(MATERIAL TO PROCESS)

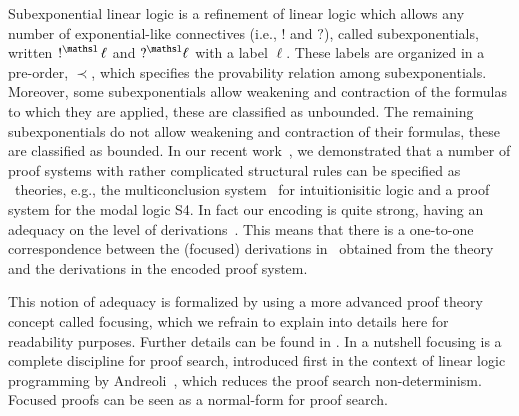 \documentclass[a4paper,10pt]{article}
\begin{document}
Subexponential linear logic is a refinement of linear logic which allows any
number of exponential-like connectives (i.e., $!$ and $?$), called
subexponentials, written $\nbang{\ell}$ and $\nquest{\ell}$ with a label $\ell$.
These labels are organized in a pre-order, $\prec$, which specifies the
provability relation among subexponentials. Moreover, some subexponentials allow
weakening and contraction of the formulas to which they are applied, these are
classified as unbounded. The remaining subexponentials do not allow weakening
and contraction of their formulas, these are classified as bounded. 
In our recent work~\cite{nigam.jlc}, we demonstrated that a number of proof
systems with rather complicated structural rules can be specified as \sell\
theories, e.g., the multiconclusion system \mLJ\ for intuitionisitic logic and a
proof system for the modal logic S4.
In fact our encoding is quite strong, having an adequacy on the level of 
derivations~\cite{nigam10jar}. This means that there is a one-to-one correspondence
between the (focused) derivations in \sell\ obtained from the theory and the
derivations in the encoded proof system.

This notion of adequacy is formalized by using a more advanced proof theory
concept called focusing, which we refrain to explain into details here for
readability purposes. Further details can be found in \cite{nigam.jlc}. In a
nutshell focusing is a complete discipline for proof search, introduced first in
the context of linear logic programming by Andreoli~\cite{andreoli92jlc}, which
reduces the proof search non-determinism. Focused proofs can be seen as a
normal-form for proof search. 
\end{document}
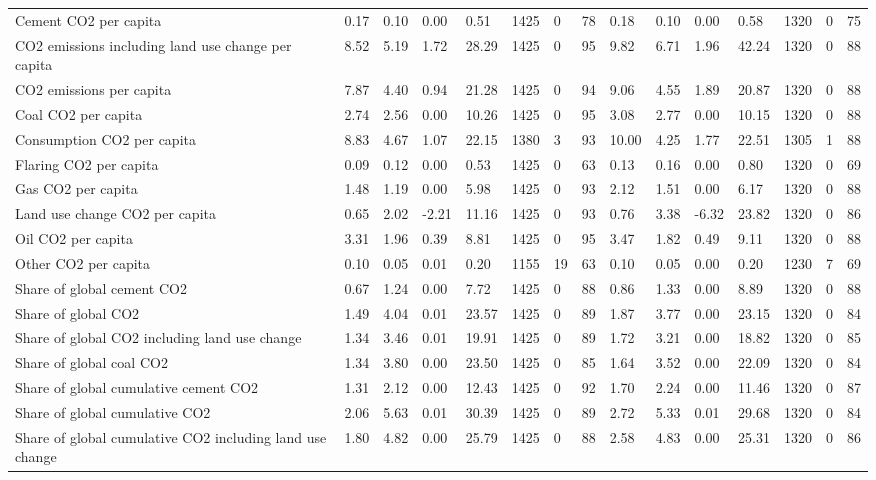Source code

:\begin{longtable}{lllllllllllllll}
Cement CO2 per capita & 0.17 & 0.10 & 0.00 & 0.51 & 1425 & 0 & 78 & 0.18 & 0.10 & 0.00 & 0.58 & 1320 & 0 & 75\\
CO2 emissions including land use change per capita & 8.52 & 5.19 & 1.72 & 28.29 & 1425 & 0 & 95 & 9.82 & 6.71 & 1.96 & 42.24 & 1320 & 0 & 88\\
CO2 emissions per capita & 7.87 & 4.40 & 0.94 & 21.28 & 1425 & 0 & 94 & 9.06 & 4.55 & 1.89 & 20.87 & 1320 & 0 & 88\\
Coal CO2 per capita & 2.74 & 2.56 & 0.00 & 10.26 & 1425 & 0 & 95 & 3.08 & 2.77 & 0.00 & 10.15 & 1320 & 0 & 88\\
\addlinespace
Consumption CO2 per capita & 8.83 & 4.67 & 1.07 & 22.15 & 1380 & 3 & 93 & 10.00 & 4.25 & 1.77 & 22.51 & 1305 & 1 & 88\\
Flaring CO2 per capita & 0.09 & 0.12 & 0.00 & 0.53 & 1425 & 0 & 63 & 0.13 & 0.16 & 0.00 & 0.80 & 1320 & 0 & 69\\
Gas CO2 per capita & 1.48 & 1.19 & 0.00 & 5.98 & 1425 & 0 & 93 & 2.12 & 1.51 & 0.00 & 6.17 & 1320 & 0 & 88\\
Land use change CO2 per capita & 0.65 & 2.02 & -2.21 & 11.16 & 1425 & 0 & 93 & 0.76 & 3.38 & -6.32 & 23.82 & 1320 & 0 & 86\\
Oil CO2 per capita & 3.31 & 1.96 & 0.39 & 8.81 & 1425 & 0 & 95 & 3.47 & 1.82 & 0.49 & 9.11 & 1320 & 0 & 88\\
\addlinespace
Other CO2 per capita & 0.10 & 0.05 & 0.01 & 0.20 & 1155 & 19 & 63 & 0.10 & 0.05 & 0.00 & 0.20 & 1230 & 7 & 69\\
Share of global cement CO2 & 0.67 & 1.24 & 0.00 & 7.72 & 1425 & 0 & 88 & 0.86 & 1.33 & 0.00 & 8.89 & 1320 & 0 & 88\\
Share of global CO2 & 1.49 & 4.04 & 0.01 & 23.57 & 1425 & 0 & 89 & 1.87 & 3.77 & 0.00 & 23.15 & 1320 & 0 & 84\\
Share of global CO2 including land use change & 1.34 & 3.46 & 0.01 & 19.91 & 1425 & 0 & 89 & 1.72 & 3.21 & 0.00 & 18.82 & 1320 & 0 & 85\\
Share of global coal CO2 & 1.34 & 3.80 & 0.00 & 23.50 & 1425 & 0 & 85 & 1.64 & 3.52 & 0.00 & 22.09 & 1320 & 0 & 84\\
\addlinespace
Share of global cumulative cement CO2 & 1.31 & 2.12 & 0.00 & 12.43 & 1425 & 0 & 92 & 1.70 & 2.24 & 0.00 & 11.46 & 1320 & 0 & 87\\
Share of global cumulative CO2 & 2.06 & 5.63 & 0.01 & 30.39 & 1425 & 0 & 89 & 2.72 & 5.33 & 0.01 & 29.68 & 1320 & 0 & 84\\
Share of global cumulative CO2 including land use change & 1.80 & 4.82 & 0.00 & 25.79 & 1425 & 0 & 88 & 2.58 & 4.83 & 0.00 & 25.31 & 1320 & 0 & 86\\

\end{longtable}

(End MATERIAL TO PROCESS)

EXERCISE INSTRUCTIONS: Go line by line through the data, copying each one that contains the word "proof".

REPLY TO THE TASK:
In our recent work~\cite{nigam.jlc}, we demonstrated that a number of proof
proof system for the modal logic S4.
derivations in the encoded proof system.
This notion of adequacy is formalized by using a more advanced proof theory
nutshell focusing is a complete discipline for proof search, introduced first in
reduces the proof search non-determinism. Focused proofs can be seen as a
normal-form for proof search. 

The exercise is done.